● TASK:
Show all lines below holding the string "dfrac".

● AVAILABLE DATA:
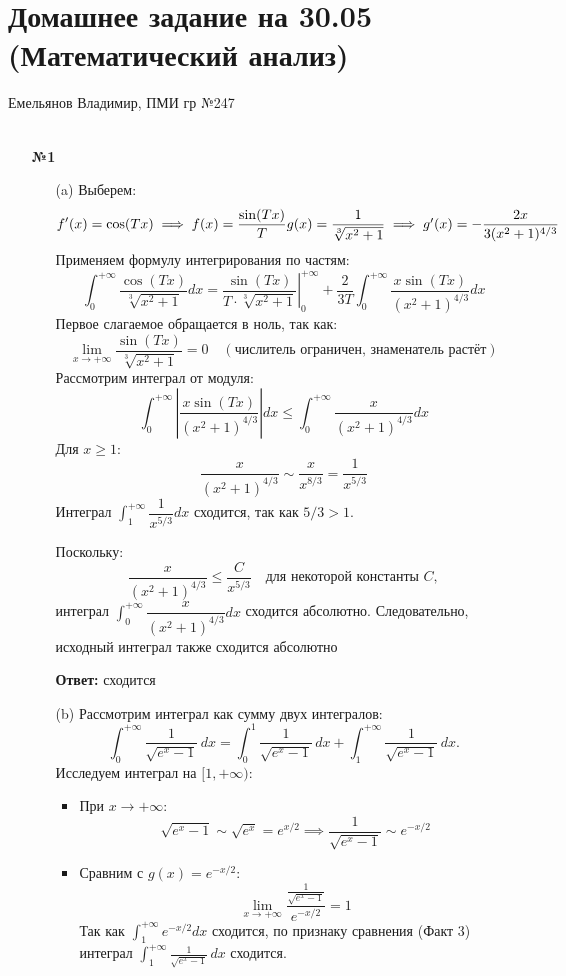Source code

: \documentclass[a4paper]{article}
\renewcommand{\geq}{\geqslant}
\renewcommand{\leq}{\leqslant}
\begin{document}
\section*{Домашнее задание на 30.05 (Математический анализ)}
{\large Емельянов Владимир, ПМИ гр №247}\\\\
\begin{enumerate}
  \item[\textbf{№1}]\begin{enumerate}
    \item[(a)]
    Выберем:  
     \[
     f'(x) = \cos(Tx) \implies f(x) = \dfrac{\sin(Tx)}{T} $$
     $$ g(x) =
      \dfrac{1}{\sqrt[3]{x^2 + 1}} \implies g'(x) = -\dfrac{2x}{3(x^2 + 1)^{4/3}}
     \]  
     Применяем формулу интегрирования по частям:  
     \[
     \int_{0}^{+\infty} \dfrac{\cos(Tx)}{\sqrt[3]{x^2 + 1}} dx = 
     \left. \dfrac{\sin(Tx)}{T \cdot \sqrt[3]{x^2 + 1}} \right|_{0}^{+\infty} +
      \dfrac{2}{3T} \int_{0}^{+\infty} \dfrac{x \sin(Tx)}{(x^2 + 1)^{4/3}} dx
     \]  
     Первое слагаемое обращается в ноль, так как:  
     \[
     \lim_{x \to +\infty} \dfrac{\sin(Tx)}{\sqrt[3]{x^2 + 1}} =
      0 \quad (\text{числитель ограничен, знаменатель растёт})
     \]
     Рассмотрим интеграл от модуля:  
     \[
     \int_{0}^{+\infty} \left| \dfrac{x \sin(Tx)}{(x^2 + 1)^{4/3}}
      \right| dx \leq \int_{0}^{+\infty} \dfrac{x}{(x^2 + 1)^{4/3}} dx
     \]  
     Для \(x \geq 1\):  
     \[
     \dfrac{x}{(x^2 + 1)^{4/3}} \sim \dfrac{x}{x^{8/3}} = \dfrac{1}{x^{5/3}}
     \]  
     Интеграл \(\int_{1}^{+\infty} \dfrac{1}{x^{5/3}} dx\) сходится, так как \(5/3 > 1\).
  
      Поскольку:  
     \[
     \dfrac{x}{(x^2 + 1)^{4/3}} \leq \dfrac{C}{x^{5/3}} \quad 
     \text{для некоторой константы } C,
     \]  
     интеграл \(\int_{0}^{+\infty} \dfrac{x}{(x^2 + 1)^{4/3}} dx\) сходится абсолютно. 
     Следовательно, исходный интеграл также сходится абсолютно
    
     \textbf{Ответ: } сходится\\

     \item[(b)]Рассмотрим интеграл как сумму двух интегралов:  
    \[
    \int_{0}^{+\infty} \frac{1}{\sqrt{e^x - 1}} \, dx = \int_{0}^{1} \frac{1}{\sqrt{e^x - 1}} \, dx + \int_{1}^{+\infty} \frac{1}{\sqrt{e^x - 1}} \, dx.
    \]
    Исследуем интеграл на \([1, +\infty)\):
    \begin{itemize}
      \item При \(x \to +\infty\):  
     \[
     \sqrt{e^x - 1} \sim \sqrt{e^x} = 
     e^{x/2} \implies \frac{1}{\sqrt{e^x - 1}} \sim e^{-x/2}
     \]  
     \item Сравним с \(g(x) = e^{-x/2}\):  
     \[
     \lim_{x \to +\infty} \frac{\frac{1}{\sqrt{e^x - 1}}}{e^{-x/2}} = 1
     \]  
     Так как \(\int_{1}^{+\infty} e^{-x/2} dx\) 
     сходится, по признаку сравнения (Факт 3) интеграл \(\int_{1}^{+\infty}
      \frac{1}{\sqrt{e^x - 1}} \, dx\) сходится.
    \end{itemize}


\end{enumerate}
\end{enumerate}
\end{document}
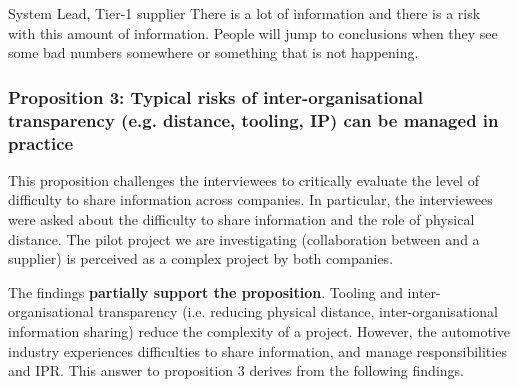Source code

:\begin{aquote}{System Lead, Tier-1 supplier}
There is a lot of information and there is a risk with this amount of information. People will jump to conclusions when they see some bad numbers somewhere or something that is not happening. %
\end{aquote}



%


\subsubsection{Proposition 3: Typical risks of inter-organisational transparency (e.g. distance, tooling, IP) can be managed in practice}

This proposition challenges the interviewees to critically evaluate the level of difficulty to share information across companies. In particular, the interviewees were asked about the difficulty to share information and the role of physical distance. The pilot project we are investigating (collaboration between \company{} and a supplier) is perceived as a complex project by both companies. %

The findings {\bf partially support the proposition}. Tooling and inter-organisational transparency (i.e. reducing physical distance,  inter-organisational information sharing) reduce the complexity of a project. However, the automotive industry experiences difficulties to share information, and manage responsibilities and IPR. This answer to proposition 3 %
derives from the following findings.

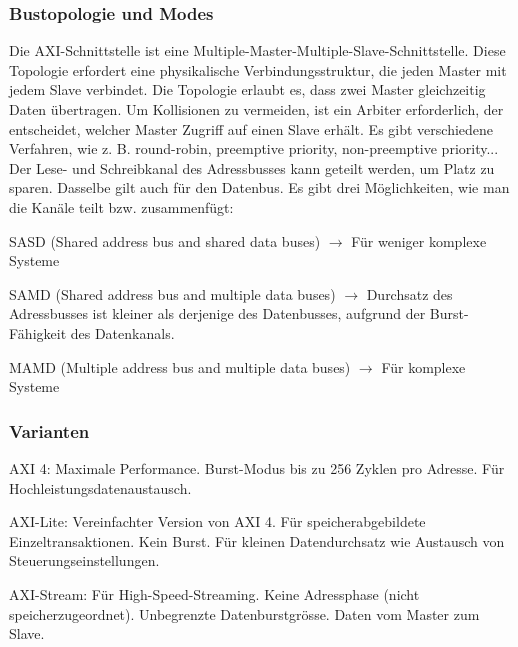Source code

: \subsubsection{Bustopologie und Modes}
Die AXI-Schnittstelle ist eine Multiple-Master-Multiple-Slave-Schnittstelle. Diese Topologie erfordert eine physikalische Verbindungsstruktur, die jeden Master mit jedem Slave verbindet. Die Topologie erlaubt es, dass zwei Master gleichzeitig Daten übertragen. Um Kollisionen zu vermeiden, ist ein Arbiter erforderlich, der entscheidet, welcher Master Zugriff auf einen Slave erhält. Es gibt verschiedene Verfahren, wie z. B. round-robin, preemptive priority, non-preemptive priority...
Der Lese- und Schreibkanal des Adressbusses kann geteilt werden, um Platz zu sparen. Dasselbe gilt auch für den Datenbus. Es gibt drei Möglichkeiten, wie man die Kanäle teilt bzw. zusammenfügt:
\begin{compactitem}
    \item SASD (Shared address bus and shared data buses) $\rightarrow$ Für weniger komplexe Systeme
    \item SAMD (Shared address bus and multiple data buses) $\rightarrow$ Durchsatz des Adressbusses ist kleiner als derjenige des Datenbusses, aufgrund der Burst-Fähigkeit des Datenkanals.
    \item MAMD (Multiple address bus and multiple data buses) $\rightarrow$ Für komplexe Systeme
\end{compactitem}
\subsubsection{Varianten}
\begin{compactitem}
    \item AXI 4: Maximale Performance. Burst-Modus bis zu 256 Zyklen pro Adresse. Für Hochleistungsdatenaustausch.
    \item AXI-Lite: Vereinfachter Version von AXI 4. Für speicherabgebildete Einzeltransaktionen. Kein Burst. Für kleinen Datendurchsatz wie Austausch von Steuerungseinstellungen.
    \item AXI-Stream: Für High-Speed-Streaming. Keine Adressphase (nicht speicherzugeordnet). Unbegrenzte Datenburstgrösse. Daten vom Master zum Slave.
\end{compactitem}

● PROBLEM SOLUTION:
     f'(x) = \cos(Tx) \implies f(x) = \dfrac{\sin(Tx)}{T} $$
      \dfrac{1}{\sqrt[3]{x^2 + 1}} \implies g'(x) = -\dfrac{2x}{3(x^2 + 1)^{4/3}}
     \int_{0}^{+\infty} \dfrac{\cos(Tx)}{\sqrt[3]{x^2 + 1}} dx = 
     \left. \dfrac{\sin(Tx)}{T \cdot \sqrt[3]{x^2 + 1}} \right|_{0}^{+\infty} +
      \dfrac{2}{3T} \int_{0}^{+\infty} \dfrac{x \sin(Tx)}{(x^2 + 1)^{4/3}} dx
     \lim_{x \to +\infty} \dfrac{\sin(Tx)}{\sqrt[3]{x^2 + 1}} =
     \int_{0}^{+\infty} \left| \dfrac{x \sin(Tx)}{(x^2 + 1)^{4/3}}
      \right| dx \leq \int_{0}^{+\infty} \dfrac{x}{(x^2 + 1)^{4/3}} dx
     \dfrac{x}{(x^2 + 1)^{4/3}} \sim \dfrac{x}{x^{8/3}} = \dfrac{1}{x^{5/3}}
     Интеграл \(\int_{1}^{+\infty} \dfrac{1}{x^{5/3}} dx\) сходится, так как \(5/3 > 1\).
     \dfrac{x}{(x^2 + 1)^{4/3}} \leq \dfrac{C}{x^{5/3}} \quad 
     интеграл \(\int_{0}^{+\infty} \dfrac{x}{(x^2 + 1)^{4/3}} dx\) сходится абсолютно. 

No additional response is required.